Interpolating a function, to estimate the error, knowledge of the function $$\omega(x)=\prod_{i=0}^k (x-x_i)$$ with $x_i$ being the sampling points, is required. In the equidistant case, this would be: $$x_i=a+\frac{b-a}{k}\cdot i$$
Now I want to calculate/estimate $$E_\omega=\max_{x\in[a,b]}|\omega(x)|.$$ It is easy to see, that $E_\omega\leq(b-a)^{k+1}$ but this is in general very imprecise.
Can one calculate $E_\omega$ in general or at least give a better estimate?
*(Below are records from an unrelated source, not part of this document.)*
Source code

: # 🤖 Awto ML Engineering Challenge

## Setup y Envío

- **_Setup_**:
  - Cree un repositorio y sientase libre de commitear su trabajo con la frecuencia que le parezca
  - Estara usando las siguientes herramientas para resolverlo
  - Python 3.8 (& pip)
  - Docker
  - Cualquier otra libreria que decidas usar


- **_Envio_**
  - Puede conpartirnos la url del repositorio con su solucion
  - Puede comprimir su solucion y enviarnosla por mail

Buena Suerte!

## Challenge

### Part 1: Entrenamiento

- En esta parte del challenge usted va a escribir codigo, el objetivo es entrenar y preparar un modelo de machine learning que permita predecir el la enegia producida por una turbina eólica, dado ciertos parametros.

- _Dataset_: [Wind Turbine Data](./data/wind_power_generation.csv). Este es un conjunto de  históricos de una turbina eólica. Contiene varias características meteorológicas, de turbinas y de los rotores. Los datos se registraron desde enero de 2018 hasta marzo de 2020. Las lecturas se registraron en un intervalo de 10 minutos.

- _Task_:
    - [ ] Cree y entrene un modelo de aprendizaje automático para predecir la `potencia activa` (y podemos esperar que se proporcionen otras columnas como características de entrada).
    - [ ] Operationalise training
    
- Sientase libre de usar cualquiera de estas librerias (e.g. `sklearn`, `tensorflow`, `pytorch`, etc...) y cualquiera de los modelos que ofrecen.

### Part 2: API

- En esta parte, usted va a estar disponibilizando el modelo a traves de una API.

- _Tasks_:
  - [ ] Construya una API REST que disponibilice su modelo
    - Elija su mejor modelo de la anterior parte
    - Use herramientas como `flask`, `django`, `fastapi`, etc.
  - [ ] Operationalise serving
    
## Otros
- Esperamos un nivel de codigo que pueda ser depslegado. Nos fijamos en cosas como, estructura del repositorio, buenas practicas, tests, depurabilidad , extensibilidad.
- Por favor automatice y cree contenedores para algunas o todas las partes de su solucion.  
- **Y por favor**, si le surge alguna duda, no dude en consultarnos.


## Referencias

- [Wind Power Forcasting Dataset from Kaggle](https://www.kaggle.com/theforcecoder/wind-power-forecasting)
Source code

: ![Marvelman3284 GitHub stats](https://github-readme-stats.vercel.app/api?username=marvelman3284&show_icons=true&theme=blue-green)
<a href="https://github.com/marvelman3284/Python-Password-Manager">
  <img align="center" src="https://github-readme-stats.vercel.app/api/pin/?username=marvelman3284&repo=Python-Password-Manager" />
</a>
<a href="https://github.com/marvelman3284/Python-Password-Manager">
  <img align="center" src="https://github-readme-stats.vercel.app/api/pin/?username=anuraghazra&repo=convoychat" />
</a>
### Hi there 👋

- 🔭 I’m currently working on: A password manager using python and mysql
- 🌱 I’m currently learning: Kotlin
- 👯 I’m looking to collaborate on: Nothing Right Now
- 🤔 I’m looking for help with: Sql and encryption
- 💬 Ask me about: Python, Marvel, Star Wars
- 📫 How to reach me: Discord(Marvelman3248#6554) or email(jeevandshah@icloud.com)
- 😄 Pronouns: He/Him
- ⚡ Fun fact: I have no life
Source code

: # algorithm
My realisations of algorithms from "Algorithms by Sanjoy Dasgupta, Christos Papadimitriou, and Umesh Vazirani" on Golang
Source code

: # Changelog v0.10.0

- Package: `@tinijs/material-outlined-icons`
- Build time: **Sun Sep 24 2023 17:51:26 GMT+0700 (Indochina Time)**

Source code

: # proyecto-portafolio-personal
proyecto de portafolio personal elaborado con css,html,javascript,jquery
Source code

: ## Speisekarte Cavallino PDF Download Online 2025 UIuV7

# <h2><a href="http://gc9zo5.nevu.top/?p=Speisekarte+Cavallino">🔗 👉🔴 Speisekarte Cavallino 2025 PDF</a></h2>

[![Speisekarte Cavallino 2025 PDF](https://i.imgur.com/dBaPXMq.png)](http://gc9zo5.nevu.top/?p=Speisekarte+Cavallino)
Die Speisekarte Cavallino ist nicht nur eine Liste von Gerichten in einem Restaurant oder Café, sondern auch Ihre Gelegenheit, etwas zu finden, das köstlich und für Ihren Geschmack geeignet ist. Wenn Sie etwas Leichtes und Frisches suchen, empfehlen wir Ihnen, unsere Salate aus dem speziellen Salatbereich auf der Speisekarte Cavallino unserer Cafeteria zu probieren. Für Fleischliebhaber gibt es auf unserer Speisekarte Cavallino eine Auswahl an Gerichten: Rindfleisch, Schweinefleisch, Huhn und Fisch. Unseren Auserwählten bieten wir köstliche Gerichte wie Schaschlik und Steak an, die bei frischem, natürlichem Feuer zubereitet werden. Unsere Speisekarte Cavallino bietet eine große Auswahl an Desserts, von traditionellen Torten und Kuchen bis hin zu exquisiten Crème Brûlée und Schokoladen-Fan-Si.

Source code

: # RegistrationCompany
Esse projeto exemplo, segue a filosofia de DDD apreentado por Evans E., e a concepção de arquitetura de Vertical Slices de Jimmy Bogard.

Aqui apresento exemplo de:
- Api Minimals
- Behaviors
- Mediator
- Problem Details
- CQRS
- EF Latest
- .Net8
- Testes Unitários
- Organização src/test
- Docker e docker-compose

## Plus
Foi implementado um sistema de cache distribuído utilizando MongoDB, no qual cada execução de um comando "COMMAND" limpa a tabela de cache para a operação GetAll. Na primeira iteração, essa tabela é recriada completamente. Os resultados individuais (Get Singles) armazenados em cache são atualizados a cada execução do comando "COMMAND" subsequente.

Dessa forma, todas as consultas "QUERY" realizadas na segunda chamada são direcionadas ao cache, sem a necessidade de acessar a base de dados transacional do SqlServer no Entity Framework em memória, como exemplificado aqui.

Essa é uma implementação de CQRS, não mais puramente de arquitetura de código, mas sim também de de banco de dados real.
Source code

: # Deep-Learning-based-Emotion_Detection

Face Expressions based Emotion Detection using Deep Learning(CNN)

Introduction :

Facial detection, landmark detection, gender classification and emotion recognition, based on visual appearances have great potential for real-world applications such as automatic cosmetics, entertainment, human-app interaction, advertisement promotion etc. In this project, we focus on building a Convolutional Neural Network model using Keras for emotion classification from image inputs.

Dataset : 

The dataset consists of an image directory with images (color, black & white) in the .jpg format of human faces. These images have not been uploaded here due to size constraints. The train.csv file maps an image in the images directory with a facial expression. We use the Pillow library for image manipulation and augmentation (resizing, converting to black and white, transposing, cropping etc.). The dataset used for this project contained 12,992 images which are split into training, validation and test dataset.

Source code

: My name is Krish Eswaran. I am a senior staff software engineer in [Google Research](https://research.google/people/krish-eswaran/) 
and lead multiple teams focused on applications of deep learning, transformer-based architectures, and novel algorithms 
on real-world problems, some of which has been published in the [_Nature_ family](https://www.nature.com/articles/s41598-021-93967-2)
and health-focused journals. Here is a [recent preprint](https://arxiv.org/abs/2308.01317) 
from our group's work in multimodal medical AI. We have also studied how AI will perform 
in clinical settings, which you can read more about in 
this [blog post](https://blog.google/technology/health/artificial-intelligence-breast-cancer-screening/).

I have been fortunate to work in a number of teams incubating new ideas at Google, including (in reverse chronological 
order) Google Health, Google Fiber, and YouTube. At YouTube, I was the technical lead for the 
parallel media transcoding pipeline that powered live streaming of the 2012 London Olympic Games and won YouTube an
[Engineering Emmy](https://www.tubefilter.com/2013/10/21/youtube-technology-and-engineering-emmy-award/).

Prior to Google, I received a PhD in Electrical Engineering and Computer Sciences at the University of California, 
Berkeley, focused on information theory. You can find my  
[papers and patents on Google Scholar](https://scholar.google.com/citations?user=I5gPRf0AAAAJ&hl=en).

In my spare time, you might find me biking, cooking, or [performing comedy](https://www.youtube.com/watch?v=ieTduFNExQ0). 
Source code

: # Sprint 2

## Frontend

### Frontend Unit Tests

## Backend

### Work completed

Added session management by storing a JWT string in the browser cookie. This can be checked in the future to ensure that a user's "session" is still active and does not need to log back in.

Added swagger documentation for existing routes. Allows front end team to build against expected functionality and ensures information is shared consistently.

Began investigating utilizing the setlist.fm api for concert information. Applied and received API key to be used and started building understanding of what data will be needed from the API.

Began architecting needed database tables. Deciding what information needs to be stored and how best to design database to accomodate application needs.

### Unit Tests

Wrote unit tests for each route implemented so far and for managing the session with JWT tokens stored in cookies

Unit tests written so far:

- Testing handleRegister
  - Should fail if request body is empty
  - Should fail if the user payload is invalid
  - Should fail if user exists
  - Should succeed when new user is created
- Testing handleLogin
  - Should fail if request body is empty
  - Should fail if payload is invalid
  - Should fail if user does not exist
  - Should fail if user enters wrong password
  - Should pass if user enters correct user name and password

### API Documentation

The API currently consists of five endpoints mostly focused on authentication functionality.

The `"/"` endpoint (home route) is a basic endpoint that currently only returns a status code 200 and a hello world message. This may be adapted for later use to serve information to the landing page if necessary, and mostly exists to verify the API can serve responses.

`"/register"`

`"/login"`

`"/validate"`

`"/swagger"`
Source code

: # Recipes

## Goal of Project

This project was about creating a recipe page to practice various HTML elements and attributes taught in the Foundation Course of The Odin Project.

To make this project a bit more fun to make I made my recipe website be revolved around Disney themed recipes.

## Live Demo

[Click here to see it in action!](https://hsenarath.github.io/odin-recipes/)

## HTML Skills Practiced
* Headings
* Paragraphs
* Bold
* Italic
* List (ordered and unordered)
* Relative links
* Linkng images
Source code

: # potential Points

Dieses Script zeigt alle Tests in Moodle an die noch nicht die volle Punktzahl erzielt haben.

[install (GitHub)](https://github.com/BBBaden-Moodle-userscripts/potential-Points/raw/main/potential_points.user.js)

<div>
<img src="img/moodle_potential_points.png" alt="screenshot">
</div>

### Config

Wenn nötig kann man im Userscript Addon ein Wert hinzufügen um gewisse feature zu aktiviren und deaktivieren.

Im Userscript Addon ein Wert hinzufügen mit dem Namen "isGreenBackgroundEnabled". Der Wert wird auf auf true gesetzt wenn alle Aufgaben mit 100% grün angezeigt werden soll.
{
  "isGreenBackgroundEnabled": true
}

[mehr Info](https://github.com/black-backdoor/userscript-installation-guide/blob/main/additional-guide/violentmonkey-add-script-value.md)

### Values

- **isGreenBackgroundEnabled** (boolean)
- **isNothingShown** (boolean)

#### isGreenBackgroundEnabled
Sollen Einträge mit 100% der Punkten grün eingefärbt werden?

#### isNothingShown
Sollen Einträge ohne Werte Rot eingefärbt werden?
By induction, I've proved that $$\frac{(k-1)!}{4 k^{k+1}}(b-a)^{k+1} \le E_\omega\le \frac{k!}{4 k^{k+1}}(b-a)^{k+1}.$$ We may first "normalize" the expression to $E_\omega =(\frac{b-a}{k})^{k+1} |\prod_{i=0}^k (\frac{k}{b-a} x-i)|$, here $x\in(0,b-a)$. When $k=1$, it is obvious that the maximum for function $x(x-1)$ is achieved at $x=1/2$. For $P_k(x)=\prod_{i=0}^k (x-i)$, we claim that the maximum is achieved at $x\in(0,1/2]$. Since if $k$ holds, for $P_{k+1}=P_k\cdot|x-(k+1)|$, when $x>1/2$, let $y_k$ be the point that achieves maximum of $P_k$. Then $P_{k+1}(y_k)|y_k-(k+1)|>P_k(x)|x-(k+1)|$. In addition, we have proved that $\max P_{k+1} \le \max P_k \cdot (k+1)$. With similar method $\max P_{k+1} \ge \max P_k \cdot (k+1/2)$ Thus by seeing that $P_1=1/4$, we see $$\frac{\prod_{i=2}^{k} (i-1/2)}{4 k^{k+1}}(b-a)^{k+1} \le E_\omega\le \frac{k!}{4 k^{k+1}}(b-a)^{k+1}.$$ PS: This is the evaluation starting at $k=1$, if you calculate from $k=2,k=3...$ numerically, you may get a more precise estimate. (because the root for derivative can be found in more strict interval, say for example, $x\in (0,0.2]$.) Also, the innitial value for iteration is changed.